“I know, because it is he who gave you to me to be my friend. Don’t you remember?”
“Yes, I remember,” she answered, softly. “It was when you were so sympathetic with my foolish whim that I felt we were really friends.”
“And I, when you confided your pretty fancy to me, thanked you for the gift of your friendship, and treasured it, and do still treasure it, above everything on earth.”
She looked at me quickly with a sort of nervousness in her manner, and cast down her eyes. Then, after a few moments’ almost embarrassed silence, as if to bring our talk back to a less emotional plane, she said:
“Do you notice the curious way in which this memorial divides itself up into two distinct parts?”
“How do you mean?” I asked, a little disconcerted by the sudden descent.
“I mean that there is a part of it that is purely decorative and a part that is expressive or emotional. You notice that the general design and scheme of decoration, although really Greek in feeling, follows rigidly the Egyptian conventions. But the portrait is entirely in the Greek manner, and when they came to that pathetic farewell, it had to be spoken in their own tongue, written in their own familiar characters.”

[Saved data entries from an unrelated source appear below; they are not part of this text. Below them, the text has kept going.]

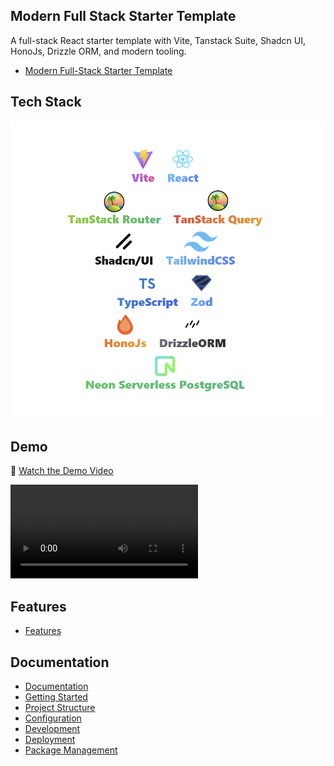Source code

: ## Modern Full Stack Starter Template
A full-stack React starter template with Vite, Tanstack Suite, Shadcn UI, HonoJs, Drizzle ORM, and modern tooling.

- [Modern Full-Stack Starter Template](https://reactvitenstack.vercel.app/)

## Tech Stack
![Tech Stack](https://github.com/KaraBharat/ReactViTenStack/blob/main/client/public/demo/9s80fsdf%3Dsdfsshjgdfh.png)

## Demo
🎥 [Watch the Demo Video](https://www.bharatkara.com/demo/uisfhgjdf98732.mp4)

![Demo](https://www.bharatkara.com/demo/uisfhgjdf98732.mp4)

## Features

- [Features](https://reactvitenstack.vercel.app/features)

## Documentation

- [Documentation](https://reactvitenstack.vercel.app/docs)
- [Getting Started](https://reactvitenstack.vercel.app/docs#getting-started)
- [Project Structure](https://reactvitenstack.vercel.app/docs#project-structure)
- [Configuration](https://reactvitenstack.vercel.app/docs#configuration)
- [Development](https://reactvitenstack.vercel.app/docs#development)
- [Deployment](https://reactvitenstack.vercel.app/docs#deployment)
- [Package Management](https://reactvitenstack.vercel.app/docs#package-management)

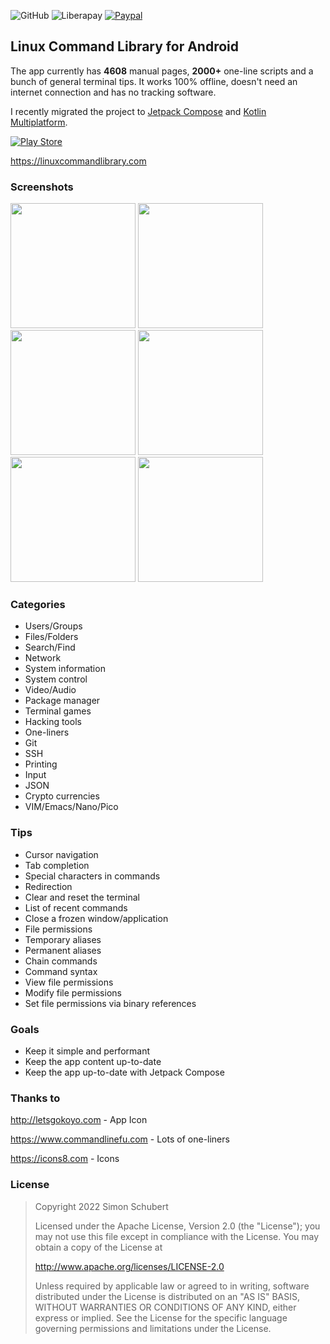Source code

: ![GitHub](https://img.shields.io/github/license/SimonSchubert/LinuxCommandBibliotheca.svg)
![Liberapay](http://img.shields.io/liberapay/receives/arnald.svg?logo=liberapay)
[![Paypal](https://img.shields.io/badge/paypal-donate-blue.svg?logo=paypal&style=flat)](https://paypal.me/SimonSchubert)

## Linux Command Library for Android
The app currently has **4608** manual pages, **2000+** one-line scripts and a bunch of general terminal tips. It works 100% offline, doesn't need an internet connection and has no tracking software.

I recently migrated the project to [Jetpack Compose](https://developer.android.com/jetpack/compose) and [Kotlin Multiplatform](https://kotlinlang.org/docs/multiplatform-get-started.html).  

[![Play Store](https://raw.githubusercontent.com/SimonSchubert/LinuxCommandBibliotheca/master/art/play_store_badge.png)](https://play.google.com/store/apps/details?id=com.inspiredandroid.linuxcommandbibliotheca)

https://linuxcommandlibrary.com

### Screenshots

<p float="left">
<img src="https://raw.githubusercontent.com/SimonSchubert/LinuxCommandBibliotheca/master/art/screen-1.png" width="200">
<img src="https://raw.githubusercontent.com/SimonSchubert/LinuxCommandBibliotheca/master/art/screen-2-dark.png" width="200">
<img src="https://raw.githubusercontent.com/SimonSchubert/LinuxCommandBibliotheca/master/art/screen-3.png" width="200">
<img src="https://raw.githubusercontent.com/SimonSchubert/LinuxCommandBibliotheca/master/art/screen-4-dark.png" width="200">
<img src="https://raw.githubusercontent.com/SimonSchubert/LinuxCommandBibliotheca/master/art/screen-1-tablet.png" width="200">
<img src="https://raw.githubusercontent.com/SimonSchubert/LinuxCommandBibliotheca/master/art/screen-2-tablet.png" width="200">
</p>

### Categories

* Users/Groups
* Files/Folders
* Search/Find
* Network
* System information
* System control
* Video/Audio
* Package manager
* Terminal games
* Hacking tools
* One-liners
* Git
* SSH
* Printing
* Input
* JSON
* Crypto currencies
* VIM/Emacs/Nano/Pico

### Tips

* Cursor navigation
* Tab completion
* Special characters in commands
* Redirection
* Clear and reset the terminal
* List of recent commands
* Close a frozen window/application
* File permissions
* Temporary aliases
* Permanent aliases
* Chain commands
* Command syntax
* View file permissions
* Modify file permissions
* Set file permissions via binary references

### Goals

* Keep it simple and performant
* Keep the app content up-to-date
* Keep the app up-to-date with Jetpack Compose

### Thanks to

http://letsgokoyo.com - App Icon

https://www.commandlinefu.com - Lots of one-liners

https://icons8.com - Icons

### License

>Copyright 2022 Simon Schubert
>
>Licensed under the Apache License, Version 2.0 (the "License");
>you may not use this file except in compliance with the License.
>You may obtain a copy of the License at
>
>    http://www.apache.org/licenses/LICENSE-2.0
>
>Unless required by applicable law or agreed to in writing, software
>distributed under the License is distributed on an "AS IS" BASIS,
>WITHOUT WARRANTIES OR CONDITIONS OF ANY KIND, either express or implied.
>See the License for the specific language governing permissions and
>limitations under the License.
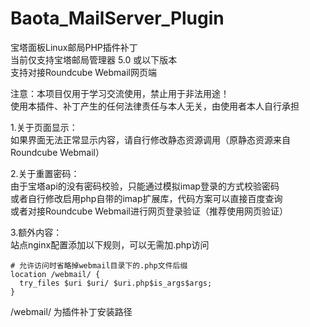 # Baota_MailServer_Plugin
宝塔面板Linux邮局PHP插件补丁  
当前仅支持宝塔邮局管理器 5.0 或以下版本  
支持对接Roundcube Webmail网页端  
  
注意：本项目仅用于学习交流使用，禁止用于非法用途！  
使用本插件、补丁产生的任何法律责任与本人无关，由使用者本人自行承担  

1.关于页面显示：  
如果界面无法正常显示内容，请自行修改静态资源调用（原静态资源来自Roundcube Webmail）  

2.关于重置密码：  
由于宝塔api的没有密码校验，只能通过模拟imap登录的方式校验密码  
或者自行修改启用php自带的imap扩展库，代码方案可以直接百度查询  
或者对接Roundcube Webmail进行网页登录验证（推荐使用网页验证）
  
3.额外内容：  
站点nginx配置添加以下规则，可以无需加.php访问  

    # 允许访问时省略掉webmail目录下的.php文件后缀  
    location /webmail/ {
      try_files $uri $uri/ $uri.php$is_args$args;
    }

/webmail/ 为插件补丁安装路径  
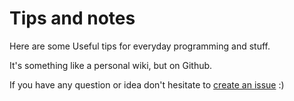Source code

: Tips and notes
==============

Here are some Useful tips for everyday programming and stuff.

It's something like a personal wiki, but on Github.

If you have any question or idea don't hesitate to [create an issue](https://github.com/messa/tips/issues/new) :)
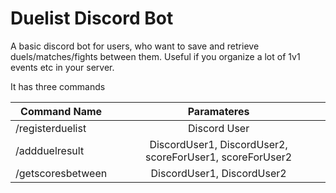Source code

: # Duelist Discord Bot

A basic discord bot for users, who want to save and retrieve duels/matches/fights between them. Useful if you organize a lot of 1v1 events etc in your server.

It has three commands

| Command Name       | Paramateres          
| ------------- |:-------------:| 
| /registerduelist | Discord User| 
| /addduelresult | DiscordUser1, DiscordUser2, scoreForUser1, scoreForUser2|  
| /getscoresbetween | DiscordUser1, DiscordUser2 | 

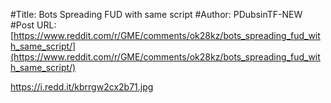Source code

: #Title: Bots Spreading FUD with same script
#Author: PDubsinTF-NEW
#Post URL: [https://www.reddit.com/r/GME/comments/ok28kz/bots_spreading_fud_with_same_script/](https://www.reddit.com/r/GME/comments/ok28kz/bots_spreading_fud_with_same_script/)


https://i.redd.it/kbrrgw2cx2b71.jpg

“Yes. I have noticed that and admired the taste with which they have kept the inscription so inconspicuous as not to clash with the decoration. An obtrusive inscription in Greek characters would have spoiled the consistency of the whole scheme.”
“Yes, it would.” She assented absently as if she were thinking of something else, and once more gazed thoughtfully at the mummy. I watched her with deep content: noted the lovely contour of her cheek, the soft masses of hair that strayed away so gracefully from her brow, and thought her the most wonderful creature that had ever trod the earth. Suddenly she looked at me reflectively.
“I wonder,” she said, “what made me tell you about Artemidorus. It was a rather silly, childish sort of make-believe, and I wouldn’t have told anyone else for the world; not even my father. How did I know that you would sympathise and understand?”
She asked the question in all simplicity with her serious, grey eyes looking inquiringly into mine. And the answer came to me in a flash, with the beating of my own heart.
“I will tell you how you knew, Ruth,” I whispered passionately. “It was because I loved you more than anyone in the world has ever loved you, and you felt my love in your heart and called it sympathy.”
I stopped short, for she had blushed scarlet and then turned deathly pale. And now she looked at me wildly, almost with terror.
“Have I shocked you, Ruth, dearest?” I exclaimed penitently, “have I spoken too soon? If I have, forgive me. But I had to tell you. I have been eating my heart out for love of you for I don’t know how long. I think I have loved you from the first day we met. Perhaps I shouldn’t have spoken yet, but, Ruth, dear, if you only knew what a sweet girl you are, you wouldn’t blame me.”